Video gaming at a competitive level was already starting to become a big deal, with mass-attended tournaments regularly packing stadiums in recent years, and major money starting to find itself on the table for players and bettors. However, as Sports Intel has noted, “While almost every bet-able sport has been off the table for some time, eSports will march on,” with games “basically running around the clock, 365 days a year.”
4. EdTech companies to facilitate online learning
Online education has, in most countries, become the only method for children to continue their studies during the pandemic. The EdTech industry is, as such, experiencing something of a boom, as they establish or refine their e-learning capabilities and broaden their services. The World Economic Forum has noted that the sector was already being heavily invested in — over $18.5 billion last year alone. But with all levels of educational establishments impacted by the pandemic, companies like have been quick to adapt, from broadcasting lectures to quickly devising accessible learning content across a spectrum of ages.

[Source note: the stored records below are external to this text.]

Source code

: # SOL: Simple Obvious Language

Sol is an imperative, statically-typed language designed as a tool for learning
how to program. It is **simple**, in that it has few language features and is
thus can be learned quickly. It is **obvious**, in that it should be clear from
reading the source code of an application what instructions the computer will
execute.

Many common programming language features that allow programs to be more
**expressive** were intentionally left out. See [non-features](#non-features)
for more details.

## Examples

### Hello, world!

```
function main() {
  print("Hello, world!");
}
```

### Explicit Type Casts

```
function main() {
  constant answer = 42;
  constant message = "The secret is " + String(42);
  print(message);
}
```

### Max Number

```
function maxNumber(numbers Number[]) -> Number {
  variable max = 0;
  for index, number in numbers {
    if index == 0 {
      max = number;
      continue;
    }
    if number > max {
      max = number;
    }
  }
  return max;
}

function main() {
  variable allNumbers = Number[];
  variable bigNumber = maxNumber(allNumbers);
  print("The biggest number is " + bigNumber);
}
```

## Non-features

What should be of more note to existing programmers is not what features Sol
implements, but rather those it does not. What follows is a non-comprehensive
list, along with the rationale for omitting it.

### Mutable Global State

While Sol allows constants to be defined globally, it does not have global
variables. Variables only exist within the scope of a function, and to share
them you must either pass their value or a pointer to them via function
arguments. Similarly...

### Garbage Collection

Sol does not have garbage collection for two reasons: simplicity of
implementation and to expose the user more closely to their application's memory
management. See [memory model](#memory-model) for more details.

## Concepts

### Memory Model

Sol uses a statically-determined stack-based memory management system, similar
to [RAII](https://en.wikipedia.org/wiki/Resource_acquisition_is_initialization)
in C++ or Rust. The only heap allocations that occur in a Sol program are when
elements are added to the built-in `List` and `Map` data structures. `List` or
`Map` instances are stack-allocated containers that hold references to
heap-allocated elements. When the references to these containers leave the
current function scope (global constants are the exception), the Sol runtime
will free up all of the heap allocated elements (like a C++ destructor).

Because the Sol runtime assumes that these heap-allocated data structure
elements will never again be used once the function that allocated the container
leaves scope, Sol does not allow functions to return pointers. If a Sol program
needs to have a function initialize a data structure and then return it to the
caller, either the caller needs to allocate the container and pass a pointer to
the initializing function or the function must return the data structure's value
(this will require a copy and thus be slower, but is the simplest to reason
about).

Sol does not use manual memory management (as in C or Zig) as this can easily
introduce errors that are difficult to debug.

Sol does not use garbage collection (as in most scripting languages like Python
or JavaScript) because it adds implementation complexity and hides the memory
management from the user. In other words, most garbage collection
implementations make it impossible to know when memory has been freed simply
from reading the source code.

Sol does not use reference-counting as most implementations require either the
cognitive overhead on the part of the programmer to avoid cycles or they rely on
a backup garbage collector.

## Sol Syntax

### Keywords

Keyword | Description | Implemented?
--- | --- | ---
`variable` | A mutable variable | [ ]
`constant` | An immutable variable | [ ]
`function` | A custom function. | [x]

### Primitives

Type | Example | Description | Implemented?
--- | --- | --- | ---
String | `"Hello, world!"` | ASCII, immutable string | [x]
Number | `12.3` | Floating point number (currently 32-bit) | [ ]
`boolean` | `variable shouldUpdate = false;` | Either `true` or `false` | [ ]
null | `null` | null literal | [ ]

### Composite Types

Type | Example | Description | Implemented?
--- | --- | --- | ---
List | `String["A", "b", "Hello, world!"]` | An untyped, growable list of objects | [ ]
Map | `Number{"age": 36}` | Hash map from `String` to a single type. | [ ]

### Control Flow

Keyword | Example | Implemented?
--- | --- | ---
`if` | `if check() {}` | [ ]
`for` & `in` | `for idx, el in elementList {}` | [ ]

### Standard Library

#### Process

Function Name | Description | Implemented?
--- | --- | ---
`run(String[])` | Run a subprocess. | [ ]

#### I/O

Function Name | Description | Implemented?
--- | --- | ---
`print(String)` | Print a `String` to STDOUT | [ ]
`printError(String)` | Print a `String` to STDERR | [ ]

NoCamels have noted that Chinese companies are particularly benefiting, with TAL Education offering free online lessons to stream as part of a team-up with over 300 schools in the country. In the United Kingdom, the government is providing some schools with up to $181,300 to improve their EdTech support systems, including access to training and webinars.
5. Video conferencing to facilitate remote working
Although video conferencing was beneficial before the full extent of the pandemic became apparent, it has never been more useful. Share prices in Zoom have skyrocketed, and Microsoft Teams, Google Meet and Skype are all experiencing huge surges in usage. To meet demand, and encourage people to sign up, many are also temporarily waiving fees and lifting time limits for their professional packages, in the hopes that these new users will stay once restrictions have been lifted.
And just as big tech companies have led the way in so many other situations, we may end up even more reliant on video conferencing for day-to-day working tasks as flexible working becomes commonplace, even after lockdowns are lifted. Google, Facebook and Twitter have all announced their intention to “aggressively open up remote hiring” (in Mark Zuckerberg’s words), with the latter releasing a statement saying they would let staff “continue to [work from home] forever” if their personal circumstances require it. This has only been made possible by having video conferencing measures widely available and, with this increased popularity and usage, the increased income will also give companies like Zoom the money to further improve their servers and services.